DATA RECORDS —
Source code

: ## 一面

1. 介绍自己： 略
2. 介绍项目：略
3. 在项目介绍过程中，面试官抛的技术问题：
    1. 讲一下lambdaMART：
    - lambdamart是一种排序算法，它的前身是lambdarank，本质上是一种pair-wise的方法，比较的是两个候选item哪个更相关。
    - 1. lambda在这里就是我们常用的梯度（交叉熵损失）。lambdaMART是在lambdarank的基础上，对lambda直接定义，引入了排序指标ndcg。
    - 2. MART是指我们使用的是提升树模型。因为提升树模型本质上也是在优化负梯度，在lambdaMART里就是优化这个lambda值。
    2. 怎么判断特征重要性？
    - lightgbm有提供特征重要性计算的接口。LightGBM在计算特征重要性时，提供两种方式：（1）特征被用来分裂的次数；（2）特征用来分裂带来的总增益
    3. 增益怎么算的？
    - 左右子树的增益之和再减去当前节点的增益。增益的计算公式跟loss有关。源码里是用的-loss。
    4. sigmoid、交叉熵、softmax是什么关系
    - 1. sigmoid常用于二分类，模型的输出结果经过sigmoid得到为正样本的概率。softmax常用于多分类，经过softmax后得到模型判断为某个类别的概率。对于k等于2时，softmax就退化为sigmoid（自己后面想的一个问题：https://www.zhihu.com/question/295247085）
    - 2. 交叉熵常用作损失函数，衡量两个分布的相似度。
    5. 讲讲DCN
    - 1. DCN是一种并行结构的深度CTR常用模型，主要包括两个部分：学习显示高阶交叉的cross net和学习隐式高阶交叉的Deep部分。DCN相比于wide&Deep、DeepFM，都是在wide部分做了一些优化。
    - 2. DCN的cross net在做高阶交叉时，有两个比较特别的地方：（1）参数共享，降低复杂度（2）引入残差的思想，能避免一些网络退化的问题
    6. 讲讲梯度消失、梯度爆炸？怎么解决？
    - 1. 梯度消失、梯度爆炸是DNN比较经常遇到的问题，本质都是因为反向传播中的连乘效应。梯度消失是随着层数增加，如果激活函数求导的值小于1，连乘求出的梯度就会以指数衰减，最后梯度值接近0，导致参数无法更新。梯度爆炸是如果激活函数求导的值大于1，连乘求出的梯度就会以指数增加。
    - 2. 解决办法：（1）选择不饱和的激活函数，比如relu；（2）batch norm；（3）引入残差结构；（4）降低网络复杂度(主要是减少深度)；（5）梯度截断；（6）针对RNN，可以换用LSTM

DESCRIPTION OF THE TASK —
Every record must be transcribed precisely, down to the last character.

RESULT OF THE EXERCISE —
Source code

: ## 一面

1. 介绍自己： 略
2. 介绍项目：略
3. 在项目介绍过程中，面试官抛的技术问题：
    1. 讲一下lambdaMART：
    - lambdamart是一种排序算法，它的前身是lambdarank，本质上是一种pair-wise的方法，比较的是两个候选item哪个更相关。
    - 1. lambda在这里就是我们常用的梯度（交叉熵损失）。lambdaMART是在lambdarank的基础上，对lambda直接定义，引入了排序指标ndcg。
    - 2. MART是指我们使用的是提升树模型。因为提升树模型本质上也是在优化负梯度，在lambdaMART里就是优化这个lambda值。
    2. 怎么判断特征重要性？
    - lightgbm有提供特征重要性计算的接口。LightGBM在计算特征重要性时，提供两种方式：（1）特征被用来分裂的次数；（2）特征用来分裂带来的总增益
    3. 增益怎么算的？
    - 左右子树的增益之和再减去当前节点的增益。增益的计算公式跟loss有关。源码里是用的-loss。
    4. sigmoid、交叉熵、softmax是什么关系
    - 1. sigmoid常用于二分类，模型的输出结果经过sigmoid得到为正样本的概率。softmax常用于多分类，经过softmax后得到模型判断为某个类别的概率。对于k等于2时，softmax就退化为sigmoid（自己后面想的一个问题：https://www.zhihu.com/question/295247085）
    - 2. 交叉熵常用作损失函数，衡量两个分布的相似度。
    5. 讲讲DCN
    - 1. DCN是一种并行结构的深度CTR常用模型，主要包括两个部分：学习显示高阶交叉的cross net和学习隐式高阶交叉的Deep部分。DCN相比于wide&Deep、DeepFM，都是在wide部分做了一些优化。
    - 2. DCN的cross net在做高阶交叉时，有两个比较特别的地方：（1）参数共享，降低复杂度（2）引入残差的思想，能避免一些网络退化的问题
    6. 讲讲梯度消失、梯度爆炸？怎么解决？
    - 1. 梯度消失、梯度爆炸是DNN比较经常遇到的问题，本质都是因为反向传播中的连乘效应。梯度消失是随着层数增加，如果激活函数求导的值小于1，连乘求出的梯度就会以指数衰减，最后梯度值接近0，导致参数无法更新。梯度爆炸是如果激活函数求导的值大于1，连乘求出的梯度就会以指数增加。
    - 2. 解决办法：（1）选择不饱和的激活函数，比如relu；（2）batch norm；（3）引入残差结构；（4）降低网络复杂度(主要是减少深度)；（5）梯度截断；（6）针对RNN，可以换用LSTM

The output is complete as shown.